• [Exercise]: From the listing below, pull out all lines with "images" in them.

########################################

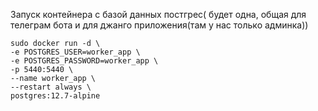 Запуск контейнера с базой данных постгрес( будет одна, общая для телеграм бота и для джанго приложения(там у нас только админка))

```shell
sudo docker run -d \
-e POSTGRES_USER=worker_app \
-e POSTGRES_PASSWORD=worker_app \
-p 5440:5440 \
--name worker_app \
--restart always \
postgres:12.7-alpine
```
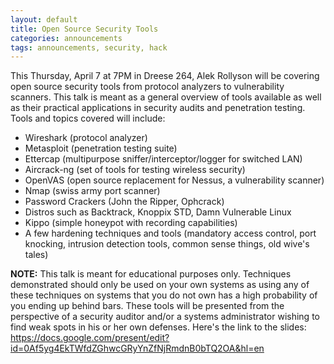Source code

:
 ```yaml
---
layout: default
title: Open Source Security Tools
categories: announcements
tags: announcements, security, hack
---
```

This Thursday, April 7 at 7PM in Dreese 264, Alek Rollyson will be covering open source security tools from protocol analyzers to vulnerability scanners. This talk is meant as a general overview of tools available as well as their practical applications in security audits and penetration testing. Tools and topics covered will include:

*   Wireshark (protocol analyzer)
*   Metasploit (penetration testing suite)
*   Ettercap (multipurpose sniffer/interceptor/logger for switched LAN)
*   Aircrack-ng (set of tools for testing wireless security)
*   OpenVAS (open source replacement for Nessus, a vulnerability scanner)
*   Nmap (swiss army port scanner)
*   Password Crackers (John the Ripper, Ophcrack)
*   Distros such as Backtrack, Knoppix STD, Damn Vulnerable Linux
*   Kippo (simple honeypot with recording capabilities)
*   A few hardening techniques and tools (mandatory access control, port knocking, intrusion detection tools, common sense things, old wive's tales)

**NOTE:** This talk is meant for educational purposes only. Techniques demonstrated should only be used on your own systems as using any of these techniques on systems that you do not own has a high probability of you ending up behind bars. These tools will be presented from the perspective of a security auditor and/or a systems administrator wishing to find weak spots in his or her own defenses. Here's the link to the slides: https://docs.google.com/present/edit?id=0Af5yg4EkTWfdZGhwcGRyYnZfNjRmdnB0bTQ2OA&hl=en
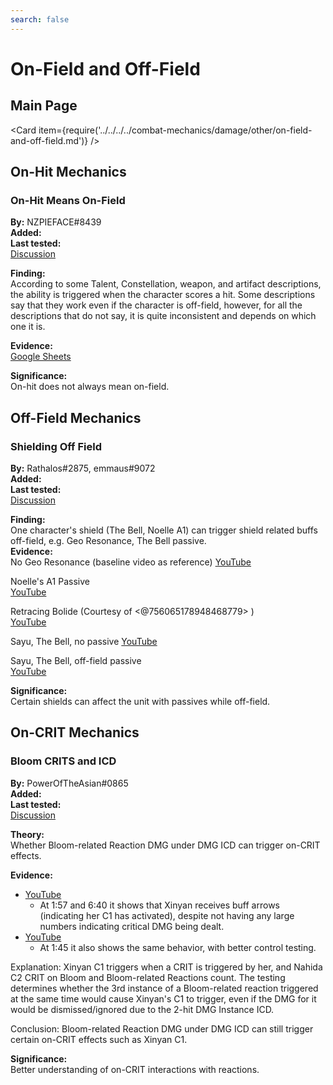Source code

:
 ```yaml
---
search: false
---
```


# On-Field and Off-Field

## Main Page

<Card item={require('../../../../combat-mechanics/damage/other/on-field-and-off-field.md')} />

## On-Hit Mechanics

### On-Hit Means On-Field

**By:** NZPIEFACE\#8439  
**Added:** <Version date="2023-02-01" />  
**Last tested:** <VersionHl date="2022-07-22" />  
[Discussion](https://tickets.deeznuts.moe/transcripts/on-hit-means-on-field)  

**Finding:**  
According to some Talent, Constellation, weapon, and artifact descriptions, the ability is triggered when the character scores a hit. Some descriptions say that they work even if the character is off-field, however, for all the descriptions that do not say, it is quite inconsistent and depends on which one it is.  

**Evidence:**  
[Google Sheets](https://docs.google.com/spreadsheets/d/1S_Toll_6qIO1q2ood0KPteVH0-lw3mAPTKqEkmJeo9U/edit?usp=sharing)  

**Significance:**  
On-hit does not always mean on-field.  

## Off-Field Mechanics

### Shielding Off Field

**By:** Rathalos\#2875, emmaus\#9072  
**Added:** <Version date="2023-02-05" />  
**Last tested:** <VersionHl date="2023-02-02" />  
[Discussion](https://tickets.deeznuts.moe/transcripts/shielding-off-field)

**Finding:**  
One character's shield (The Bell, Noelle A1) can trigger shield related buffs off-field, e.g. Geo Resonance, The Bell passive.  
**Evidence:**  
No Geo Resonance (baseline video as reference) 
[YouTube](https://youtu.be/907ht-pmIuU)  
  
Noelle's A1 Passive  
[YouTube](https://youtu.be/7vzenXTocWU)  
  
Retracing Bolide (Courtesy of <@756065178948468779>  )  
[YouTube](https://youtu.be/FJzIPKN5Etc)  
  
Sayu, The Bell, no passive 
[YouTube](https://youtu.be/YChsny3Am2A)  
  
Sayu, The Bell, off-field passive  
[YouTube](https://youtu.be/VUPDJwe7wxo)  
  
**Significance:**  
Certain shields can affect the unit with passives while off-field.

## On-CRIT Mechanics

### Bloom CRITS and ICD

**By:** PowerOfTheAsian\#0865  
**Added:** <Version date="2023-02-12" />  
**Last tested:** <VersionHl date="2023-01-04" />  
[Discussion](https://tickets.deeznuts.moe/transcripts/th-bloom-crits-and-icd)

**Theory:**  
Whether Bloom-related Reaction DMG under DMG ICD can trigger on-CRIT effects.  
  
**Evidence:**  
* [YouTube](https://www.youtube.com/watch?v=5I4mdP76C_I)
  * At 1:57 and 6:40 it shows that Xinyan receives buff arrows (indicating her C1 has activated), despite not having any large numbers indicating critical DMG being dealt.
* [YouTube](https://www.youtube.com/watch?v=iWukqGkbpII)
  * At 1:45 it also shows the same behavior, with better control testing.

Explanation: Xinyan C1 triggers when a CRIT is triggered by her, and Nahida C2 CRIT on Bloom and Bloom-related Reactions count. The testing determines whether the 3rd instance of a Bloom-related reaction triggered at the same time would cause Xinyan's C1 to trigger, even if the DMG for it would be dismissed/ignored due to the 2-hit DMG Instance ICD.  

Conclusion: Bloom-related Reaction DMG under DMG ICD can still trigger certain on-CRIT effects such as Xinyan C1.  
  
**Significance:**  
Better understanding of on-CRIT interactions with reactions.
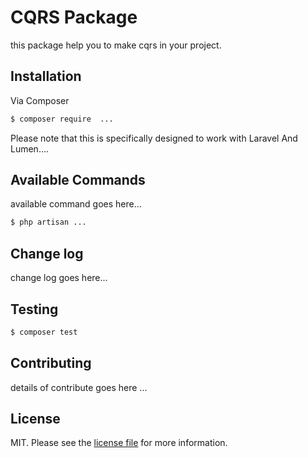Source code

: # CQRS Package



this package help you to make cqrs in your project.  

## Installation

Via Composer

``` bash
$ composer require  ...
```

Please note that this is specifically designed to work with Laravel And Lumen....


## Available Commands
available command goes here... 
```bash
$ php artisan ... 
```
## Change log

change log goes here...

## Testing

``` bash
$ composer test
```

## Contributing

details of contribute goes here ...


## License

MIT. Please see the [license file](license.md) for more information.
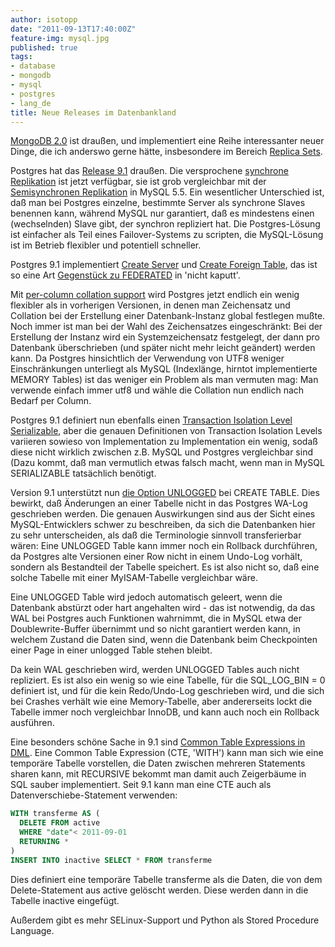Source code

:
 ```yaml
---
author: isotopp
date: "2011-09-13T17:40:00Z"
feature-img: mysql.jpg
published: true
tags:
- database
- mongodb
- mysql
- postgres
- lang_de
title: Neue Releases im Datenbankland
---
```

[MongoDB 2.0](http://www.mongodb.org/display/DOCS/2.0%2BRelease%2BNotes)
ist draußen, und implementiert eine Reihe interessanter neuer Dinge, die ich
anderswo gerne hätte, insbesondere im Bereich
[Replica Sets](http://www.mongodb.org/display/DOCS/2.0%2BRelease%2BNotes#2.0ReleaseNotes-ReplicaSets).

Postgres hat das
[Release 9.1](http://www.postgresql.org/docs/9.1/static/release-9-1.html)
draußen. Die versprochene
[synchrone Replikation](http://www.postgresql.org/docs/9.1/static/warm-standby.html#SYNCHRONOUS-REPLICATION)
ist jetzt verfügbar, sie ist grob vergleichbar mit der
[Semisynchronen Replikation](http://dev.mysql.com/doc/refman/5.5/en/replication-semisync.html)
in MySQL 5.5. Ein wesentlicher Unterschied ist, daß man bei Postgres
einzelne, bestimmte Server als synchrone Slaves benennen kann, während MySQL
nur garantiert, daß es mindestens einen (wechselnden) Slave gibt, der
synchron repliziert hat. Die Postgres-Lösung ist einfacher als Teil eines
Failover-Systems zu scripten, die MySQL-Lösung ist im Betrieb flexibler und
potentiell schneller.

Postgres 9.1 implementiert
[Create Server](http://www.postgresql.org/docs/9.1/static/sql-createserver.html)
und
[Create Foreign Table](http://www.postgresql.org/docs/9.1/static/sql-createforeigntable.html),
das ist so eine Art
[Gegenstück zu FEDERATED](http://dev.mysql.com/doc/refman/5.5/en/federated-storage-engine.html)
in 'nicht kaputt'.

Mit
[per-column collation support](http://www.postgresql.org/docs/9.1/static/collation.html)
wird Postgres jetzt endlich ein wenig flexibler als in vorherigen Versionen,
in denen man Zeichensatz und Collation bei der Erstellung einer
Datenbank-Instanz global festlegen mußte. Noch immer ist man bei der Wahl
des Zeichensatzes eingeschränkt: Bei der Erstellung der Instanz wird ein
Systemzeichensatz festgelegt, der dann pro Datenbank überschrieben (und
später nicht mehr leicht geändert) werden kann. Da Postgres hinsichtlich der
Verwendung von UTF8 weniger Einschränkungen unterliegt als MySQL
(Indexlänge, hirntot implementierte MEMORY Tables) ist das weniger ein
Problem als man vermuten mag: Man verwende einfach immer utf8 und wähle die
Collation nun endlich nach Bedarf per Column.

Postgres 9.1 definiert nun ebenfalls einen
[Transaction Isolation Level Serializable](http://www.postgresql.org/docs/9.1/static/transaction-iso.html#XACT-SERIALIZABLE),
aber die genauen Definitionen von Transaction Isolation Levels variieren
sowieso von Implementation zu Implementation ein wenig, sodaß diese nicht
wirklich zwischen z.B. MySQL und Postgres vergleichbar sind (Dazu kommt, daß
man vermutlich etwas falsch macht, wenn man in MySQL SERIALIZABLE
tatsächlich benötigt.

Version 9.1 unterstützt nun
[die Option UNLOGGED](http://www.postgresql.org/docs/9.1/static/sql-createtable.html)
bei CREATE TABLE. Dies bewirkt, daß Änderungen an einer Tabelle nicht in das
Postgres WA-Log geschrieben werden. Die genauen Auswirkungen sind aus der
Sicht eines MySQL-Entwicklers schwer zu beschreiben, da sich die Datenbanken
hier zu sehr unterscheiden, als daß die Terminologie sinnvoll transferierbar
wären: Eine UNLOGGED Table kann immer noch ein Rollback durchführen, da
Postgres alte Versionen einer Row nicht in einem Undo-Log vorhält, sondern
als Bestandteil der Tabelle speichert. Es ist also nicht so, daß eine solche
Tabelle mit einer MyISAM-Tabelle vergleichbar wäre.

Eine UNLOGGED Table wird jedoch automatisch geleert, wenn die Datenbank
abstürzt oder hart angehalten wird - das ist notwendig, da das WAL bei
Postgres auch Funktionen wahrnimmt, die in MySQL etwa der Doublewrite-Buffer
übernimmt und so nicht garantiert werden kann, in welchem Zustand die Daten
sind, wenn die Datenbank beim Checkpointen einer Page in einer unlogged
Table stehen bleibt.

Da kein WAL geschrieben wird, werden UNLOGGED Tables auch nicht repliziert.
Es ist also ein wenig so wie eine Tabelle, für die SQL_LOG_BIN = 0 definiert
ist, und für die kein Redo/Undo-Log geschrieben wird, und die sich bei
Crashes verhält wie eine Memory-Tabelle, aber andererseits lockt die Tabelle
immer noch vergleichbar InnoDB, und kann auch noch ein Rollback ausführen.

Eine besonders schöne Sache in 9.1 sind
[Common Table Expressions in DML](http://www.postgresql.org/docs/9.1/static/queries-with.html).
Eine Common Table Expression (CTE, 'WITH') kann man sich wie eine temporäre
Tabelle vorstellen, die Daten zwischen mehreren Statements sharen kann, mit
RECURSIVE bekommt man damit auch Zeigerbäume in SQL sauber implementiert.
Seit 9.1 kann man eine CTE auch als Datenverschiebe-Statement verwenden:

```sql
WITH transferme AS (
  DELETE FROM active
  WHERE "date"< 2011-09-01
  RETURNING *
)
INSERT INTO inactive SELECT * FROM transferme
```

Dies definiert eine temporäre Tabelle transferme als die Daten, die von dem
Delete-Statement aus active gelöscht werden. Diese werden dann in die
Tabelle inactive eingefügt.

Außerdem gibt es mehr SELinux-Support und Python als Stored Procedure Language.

########################################

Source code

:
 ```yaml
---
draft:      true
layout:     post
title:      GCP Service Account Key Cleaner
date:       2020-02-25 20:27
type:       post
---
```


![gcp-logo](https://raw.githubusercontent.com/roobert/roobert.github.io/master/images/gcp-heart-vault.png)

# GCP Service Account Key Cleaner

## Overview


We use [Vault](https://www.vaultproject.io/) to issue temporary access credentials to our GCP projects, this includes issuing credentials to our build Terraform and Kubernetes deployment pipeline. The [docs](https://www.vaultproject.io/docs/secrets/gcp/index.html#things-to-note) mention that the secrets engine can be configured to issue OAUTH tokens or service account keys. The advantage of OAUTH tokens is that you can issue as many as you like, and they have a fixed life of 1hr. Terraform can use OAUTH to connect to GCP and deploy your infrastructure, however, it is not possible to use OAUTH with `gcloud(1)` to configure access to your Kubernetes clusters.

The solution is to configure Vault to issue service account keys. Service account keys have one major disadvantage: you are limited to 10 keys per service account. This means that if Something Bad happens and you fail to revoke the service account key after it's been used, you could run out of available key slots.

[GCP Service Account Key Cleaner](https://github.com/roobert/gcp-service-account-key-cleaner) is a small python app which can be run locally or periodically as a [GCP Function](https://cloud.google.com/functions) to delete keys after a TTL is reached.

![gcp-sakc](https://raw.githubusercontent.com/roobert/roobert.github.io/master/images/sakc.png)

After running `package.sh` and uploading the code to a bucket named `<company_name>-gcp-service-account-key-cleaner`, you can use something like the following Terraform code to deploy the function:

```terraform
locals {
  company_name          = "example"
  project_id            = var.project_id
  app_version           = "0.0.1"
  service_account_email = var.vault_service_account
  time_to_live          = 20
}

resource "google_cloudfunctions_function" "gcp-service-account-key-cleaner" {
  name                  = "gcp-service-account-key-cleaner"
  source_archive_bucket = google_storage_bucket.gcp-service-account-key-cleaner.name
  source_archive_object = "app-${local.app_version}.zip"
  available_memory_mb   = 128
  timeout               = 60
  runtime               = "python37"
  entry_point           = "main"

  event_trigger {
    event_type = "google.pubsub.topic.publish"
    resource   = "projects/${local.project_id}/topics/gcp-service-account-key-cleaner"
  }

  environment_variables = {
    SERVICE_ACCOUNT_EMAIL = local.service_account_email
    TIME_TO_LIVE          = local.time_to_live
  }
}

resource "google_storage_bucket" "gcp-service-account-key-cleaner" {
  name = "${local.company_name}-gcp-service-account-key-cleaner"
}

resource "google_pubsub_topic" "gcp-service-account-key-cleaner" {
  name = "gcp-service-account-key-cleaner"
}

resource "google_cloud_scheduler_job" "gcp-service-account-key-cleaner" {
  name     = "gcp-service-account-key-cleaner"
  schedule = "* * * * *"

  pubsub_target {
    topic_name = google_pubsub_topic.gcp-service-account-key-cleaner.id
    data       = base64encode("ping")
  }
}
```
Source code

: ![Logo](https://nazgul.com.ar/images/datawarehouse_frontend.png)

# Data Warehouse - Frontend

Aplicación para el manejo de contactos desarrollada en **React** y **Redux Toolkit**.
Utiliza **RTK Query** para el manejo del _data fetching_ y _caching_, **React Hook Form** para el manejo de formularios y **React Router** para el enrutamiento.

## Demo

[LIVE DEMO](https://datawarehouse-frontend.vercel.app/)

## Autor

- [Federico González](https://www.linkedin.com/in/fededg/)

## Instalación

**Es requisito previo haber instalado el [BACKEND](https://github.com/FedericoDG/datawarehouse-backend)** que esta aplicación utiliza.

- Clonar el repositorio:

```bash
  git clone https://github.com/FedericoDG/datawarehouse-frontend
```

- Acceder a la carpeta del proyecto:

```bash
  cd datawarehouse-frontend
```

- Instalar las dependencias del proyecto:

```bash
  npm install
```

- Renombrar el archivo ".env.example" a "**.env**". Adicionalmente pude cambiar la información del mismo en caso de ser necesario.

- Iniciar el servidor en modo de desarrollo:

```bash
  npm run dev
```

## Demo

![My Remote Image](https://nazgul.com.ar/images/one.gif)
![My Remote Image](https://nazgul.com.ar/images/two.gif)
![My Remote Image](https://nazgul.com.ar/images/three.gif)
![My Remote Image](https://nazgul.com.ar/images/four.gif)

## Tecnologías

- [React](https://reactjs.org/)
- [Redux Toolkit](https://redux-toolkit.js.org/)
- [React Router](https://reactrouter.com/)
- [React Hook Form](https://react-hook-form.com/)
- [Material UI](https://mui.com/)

########################################

• [Answer for this exercise]:
![gcp-logo](https://raw.githubusercontent.com/roobert/roobert.github.io/master/images/gcp-heart-vault.png)
![gcp-sakc](https://raw.githubusercontent.com/roobert/roobert.github.io/master/images/sakc.png)
: ![Logo](https://nazgul.com.ar/images/datawarehouse_frontend.png)
![My Remote Image](https://nazgul.com.ar/images/one.gif)
![My Remote Image](https://nazgul.com.ar/images/two.gif)
![My Remote Image](https://nazgul.com.ar/images/three.gif)
![My Remote Image](https://nazgul.com.ar/images/four.gif)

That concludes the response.